Viruses are constantly changing through mutation, and currently, there are several variants of the SARS-CoV-2 virus that causes COVID-19. Considering these emerging variants, BioCentury described how vaccine and antibody developers are adapting their strategy.
Researchers in the early stages of developing therapies need to focus on creating resilient treatments to as many variants as possible. At the same time, many developers of first-generation COVID vaccines and antibodies are working on new medicines to address variants of SARS-CoV-2. Switching to new candidates comes at an immense cost in time, R&D investments, and supply. For example, Carl Hansen, the CEO of AbCellera, said switching gears to a new candidate would require them to sacrifice some supply of the previous antibody.

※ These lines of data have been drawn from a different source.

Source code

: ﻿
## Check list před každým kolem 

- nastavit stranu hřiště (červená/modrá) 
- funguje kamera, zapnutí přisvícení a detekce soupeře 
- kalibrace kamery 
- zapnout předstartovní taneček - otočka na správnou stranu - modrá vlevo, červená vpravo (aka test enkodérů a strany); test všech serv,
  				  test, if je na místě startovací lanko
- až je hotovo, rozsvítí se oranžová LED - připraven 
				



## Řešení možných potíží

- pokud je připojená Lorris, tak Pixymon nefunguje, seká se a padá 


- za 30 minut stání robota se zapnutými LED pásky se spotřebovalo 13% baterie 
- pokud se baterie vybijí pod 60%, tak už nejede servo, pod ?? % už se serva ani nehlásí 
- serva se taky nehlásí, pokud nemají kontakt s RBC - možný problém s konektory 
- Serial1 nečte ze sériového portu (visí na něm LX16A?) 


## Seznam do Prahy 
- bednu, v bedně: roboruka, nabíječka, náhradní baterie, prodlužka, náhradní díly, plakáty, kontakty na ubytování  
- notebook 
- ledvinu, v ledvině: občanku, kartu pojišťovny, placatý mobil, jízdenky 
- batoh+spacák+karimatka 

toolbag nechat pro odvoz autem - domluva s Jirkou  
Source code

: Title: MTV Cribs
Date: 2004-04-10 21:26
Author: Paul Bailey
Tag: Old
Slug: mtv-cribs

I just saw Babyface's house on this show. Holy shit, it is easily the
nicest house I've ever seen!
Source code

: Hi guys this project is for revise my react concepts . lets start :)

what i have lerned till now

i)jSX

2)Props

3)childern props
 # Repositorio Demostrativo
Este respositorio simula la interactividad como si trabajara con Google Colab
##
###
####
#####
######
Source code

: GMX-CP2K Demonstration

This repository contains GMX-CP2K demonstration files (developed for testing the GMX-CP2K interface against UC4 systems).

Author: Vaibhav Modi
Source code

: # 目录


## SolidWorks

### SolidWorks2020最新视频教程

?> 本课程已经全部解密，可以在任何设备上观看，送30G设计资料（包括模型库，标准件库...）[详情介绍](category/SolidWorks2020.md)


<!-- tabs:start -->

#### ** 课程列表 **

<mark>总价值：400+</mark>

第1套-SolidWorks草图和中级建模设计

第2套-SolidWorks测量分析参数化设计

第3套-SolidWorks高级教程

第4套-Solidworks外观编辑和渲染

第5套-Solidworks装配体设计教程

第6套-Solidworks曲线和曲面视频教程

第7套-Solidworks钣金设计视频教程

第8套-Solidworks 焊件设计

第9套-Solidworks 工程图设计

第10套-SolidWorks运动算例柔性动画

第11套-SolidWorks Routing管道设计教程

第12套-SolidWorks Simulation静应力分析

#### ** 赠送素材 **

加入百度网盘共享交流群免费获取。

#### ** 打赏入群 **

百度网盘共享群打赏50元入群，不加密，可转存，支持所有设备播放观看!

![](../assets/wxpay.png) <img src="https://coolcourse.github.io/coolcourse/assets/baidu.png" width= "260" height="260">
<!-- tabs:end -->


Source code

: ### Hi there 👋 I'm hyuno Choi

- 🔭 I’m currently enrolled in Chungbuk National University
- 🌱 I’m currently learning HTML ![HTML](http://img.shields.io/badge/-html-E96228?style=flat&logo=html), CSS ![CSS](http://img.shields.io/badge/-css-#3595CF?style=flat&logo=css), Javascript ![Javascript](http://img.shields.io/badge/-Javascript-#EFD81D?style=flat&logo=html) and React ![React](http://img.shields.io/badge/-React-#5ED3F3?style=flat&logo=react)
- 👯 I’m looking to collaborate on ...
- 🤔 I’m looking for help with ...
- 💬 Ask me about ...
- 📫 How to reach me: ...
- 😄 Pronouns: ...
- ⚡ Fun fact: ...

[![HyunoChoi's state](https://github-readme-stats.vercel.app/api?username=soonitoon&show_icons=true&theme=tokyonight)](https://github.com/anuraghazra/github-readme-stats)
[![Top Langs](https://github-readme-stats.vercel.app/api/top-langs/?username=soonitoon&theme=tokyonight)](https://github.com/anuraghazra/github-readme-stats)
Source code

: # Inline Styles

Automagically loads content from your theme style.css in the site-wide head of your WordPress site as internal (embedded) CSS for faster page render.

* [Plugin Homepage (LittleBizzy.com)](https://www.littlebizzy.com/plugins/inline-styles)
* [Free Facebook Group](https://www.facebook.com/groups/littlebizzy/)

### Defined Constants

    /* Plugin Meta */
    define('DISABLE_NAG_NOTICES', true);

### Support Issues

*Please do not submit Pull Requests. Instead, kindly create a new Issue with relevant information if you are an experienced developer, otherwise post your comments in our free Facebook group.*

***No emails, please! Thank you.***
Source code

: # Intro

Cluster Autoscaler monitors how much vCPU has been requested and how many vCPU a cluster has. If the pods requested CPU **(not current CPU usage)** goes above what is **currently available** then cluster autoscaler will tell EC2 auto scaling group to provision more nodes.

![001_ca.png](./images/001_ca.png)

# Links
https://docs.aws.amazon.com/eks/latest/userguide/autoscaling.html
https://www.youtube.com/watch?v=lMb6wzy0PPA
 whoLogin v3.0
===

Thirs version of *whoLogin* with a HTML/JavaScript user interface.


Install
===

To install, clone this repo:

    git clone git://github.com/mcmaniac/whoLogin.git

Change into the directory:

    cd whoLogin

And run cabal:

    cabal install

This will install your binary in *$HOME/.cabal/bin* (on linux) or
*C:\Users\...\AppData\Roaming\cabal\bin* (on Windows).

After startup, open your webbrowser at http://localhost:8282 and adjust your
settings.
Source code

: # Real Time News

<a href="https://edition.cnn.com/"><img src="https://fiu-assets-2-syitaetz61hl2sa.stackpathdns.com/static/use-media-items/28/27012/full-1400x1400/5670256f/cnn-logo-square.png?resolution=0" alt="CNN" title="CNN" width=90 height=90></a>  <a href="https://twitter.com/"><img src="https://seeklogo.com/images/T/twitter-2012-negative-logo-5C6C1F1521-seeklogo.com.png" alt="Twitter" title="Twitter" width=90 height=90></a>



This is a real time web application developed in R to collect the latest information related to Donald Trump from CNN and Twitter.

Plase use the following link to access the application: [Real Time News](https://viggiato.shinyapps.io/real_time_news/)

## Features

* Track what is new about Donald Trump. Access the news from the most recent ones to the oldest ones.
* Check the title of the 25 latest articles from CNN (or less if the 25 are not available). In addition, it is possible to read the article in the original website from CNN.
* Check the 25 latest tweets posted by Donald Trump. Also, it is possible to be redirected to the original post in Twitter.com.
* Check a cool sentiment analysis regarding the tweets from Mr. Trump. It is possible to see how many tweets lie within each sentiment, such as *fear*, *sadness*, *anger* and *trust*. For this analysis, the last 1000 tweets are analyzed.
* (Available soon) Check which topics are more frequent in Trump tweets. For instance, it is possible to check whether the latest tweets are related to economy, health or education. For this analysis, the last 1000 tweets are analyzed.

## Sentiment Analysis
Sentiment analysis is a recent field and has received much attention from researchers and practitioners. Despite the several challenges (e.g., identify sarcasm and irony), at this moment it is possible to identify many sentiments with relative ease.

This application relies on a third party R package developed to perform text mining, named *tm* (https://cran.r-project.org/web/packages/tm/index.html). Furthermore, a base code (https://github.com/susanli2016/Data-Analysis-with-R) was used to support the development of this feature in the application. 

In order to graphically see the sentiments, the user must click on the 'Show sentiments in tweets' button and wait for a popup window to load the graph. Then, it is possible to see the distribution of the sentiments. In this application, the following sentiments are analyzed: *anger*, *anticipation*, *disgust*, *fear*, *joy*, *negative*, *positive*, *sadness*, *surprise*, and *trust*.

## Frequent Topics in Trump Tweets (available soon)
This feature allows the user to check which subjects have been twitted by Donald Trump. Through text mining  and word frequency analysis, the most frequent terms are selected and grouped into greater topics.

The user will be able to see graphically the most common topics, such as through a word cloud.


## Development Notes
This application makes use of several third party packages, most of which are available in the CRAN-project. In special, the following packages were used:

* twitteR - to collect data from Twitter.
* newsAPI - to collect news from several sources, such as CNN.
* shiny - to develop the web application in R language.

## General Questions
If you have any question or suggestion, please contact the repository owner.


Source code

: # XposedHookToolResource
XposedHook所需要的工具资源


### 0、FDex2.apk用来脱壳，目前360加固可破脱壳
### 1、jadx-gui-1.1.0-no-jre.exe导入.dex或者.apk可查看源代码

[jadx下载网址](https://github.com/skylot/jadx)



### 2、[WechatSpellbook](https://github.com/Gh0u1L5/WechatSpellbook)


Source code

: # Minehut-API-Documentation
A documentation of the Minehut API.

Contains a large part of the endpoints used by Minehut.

Researchers and pharmaceutical companies can study countermeasures in animal models to evaluate their efficacy against variants of SARS-CoV-2 in a highly controlled experimental environment at a reduced cost. Preclinical studies also permit detailed immunological profiling that is not possible in clinical trials. This is shown by Dr. Diamond et al. recent publication where his lab measured impaired flexiVent lung function in k18-hACE2 mouse models of COVID-19 at day seven post-infection. Additional studies by this lab demonstrate prophylactic treatment of LCB1, an ultrapotent miniprotein, prevents SARS-CoV-2-mediated flexiVent lung function decline in preclinical disease modelling.
Furthermore, numerous studies based on hamster and k18-hACE2 mouse models have provided insights into vaccination and therapeutic strategies with monoclonal antibodies (mABs) in humans exposed to SARS-CoV-2. For example, studies carried out at UTMB showed that administration of Moderna’s mRNA-1273 vaccine in hamsters elicited robust neutralizing antibodies, ameliorated weight loss, suppressed SARS-CoV-2 replication in the airways, and better protected against disease (Meyer et al., 2021).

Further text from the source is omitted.